Bildung ist der Schlüssel für weibliche Unabhängigkeit

Das neue Jahrbuch Menschenrechte
Die Diskussion im späten 18. Jahrhundert, die in der Problemstellung gipfelte, "ob die Weiber Menschen sind", scheint zum Glück Lichtjahre hinter uns zu liegen. Dennoch ernüchtert die Sachlage am Beginn des 21. Jahrhunderts trotz ausgewiesener Erfolge. Noch immer sind drei Fünftel der 115 Millionen Kinder, die weltweit keine Schule besuchen, Mädchen; zwei Drittel der 876 Millionen Analphabeten sind Frauen.
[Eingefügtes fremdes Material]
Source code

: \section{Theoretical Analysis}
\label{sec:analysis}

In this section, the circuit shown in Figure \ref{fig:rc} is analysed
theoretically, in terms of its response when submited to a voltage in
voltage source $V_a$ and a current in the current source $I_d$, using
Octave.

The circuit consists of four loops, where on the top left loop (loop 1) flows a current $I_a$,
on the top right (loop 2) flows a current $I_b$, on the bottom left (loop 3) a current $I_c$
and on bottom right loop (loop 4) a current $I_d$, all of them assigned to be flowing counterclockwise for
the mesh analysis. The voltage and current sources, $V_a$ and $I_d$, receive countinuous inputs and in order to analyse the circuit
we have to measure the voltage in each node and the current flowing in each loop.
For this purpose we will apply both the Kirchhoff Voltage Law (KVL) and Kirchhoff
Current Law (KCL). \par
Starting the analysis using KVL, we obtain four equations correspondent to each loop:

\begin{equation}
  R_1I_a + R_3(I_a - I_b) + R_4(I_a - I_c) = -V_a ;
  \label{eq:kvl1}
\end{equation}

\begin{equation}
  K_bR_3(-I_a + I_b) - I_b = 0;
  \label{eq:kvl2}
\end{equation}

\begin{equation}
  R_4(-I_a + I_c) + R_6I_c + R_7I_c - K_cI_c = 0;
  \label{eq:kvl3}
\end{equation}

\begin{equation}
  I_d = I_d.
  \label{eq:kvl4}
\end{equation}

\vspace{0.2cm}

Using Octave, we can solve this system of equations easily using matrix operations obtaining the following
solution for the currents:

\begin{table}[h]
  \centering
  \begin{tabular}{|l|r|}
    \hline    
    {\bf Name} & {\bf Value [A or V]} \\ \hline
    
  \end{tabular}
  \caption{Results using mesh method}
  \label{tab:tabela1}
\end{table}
Die Ausgangssituation für wirkliche Veränderungen war noch nie größer als heute. Sowohl das Agenda-Setting der Wiener Weltmenschenrechtskonferenz 1993 als auch das Abschlussdokument der Weltfrauenkonferenz in Peking (1995) leiteten einen Paradigmenwechsel ein. Nach Jahren intensivsten Ringens um und der Orientierung auf Frauenfragen erfolgte nun die Ausrichtung auf Frauenrechte als Menschenrechte. Dieser andere Ansatzpunkt und somit die Annahme der Strategie des Gender Mainstreaming haben zu einer erhöhten Aufmerksamkeit und zu einer verstärkten Sensibilisierung für Frauenrechtsfragen geführt. Zunehmend können Einseitigkeiten vermieden und Fragestellungen in größeren Zusammenhängen diskutiert werden.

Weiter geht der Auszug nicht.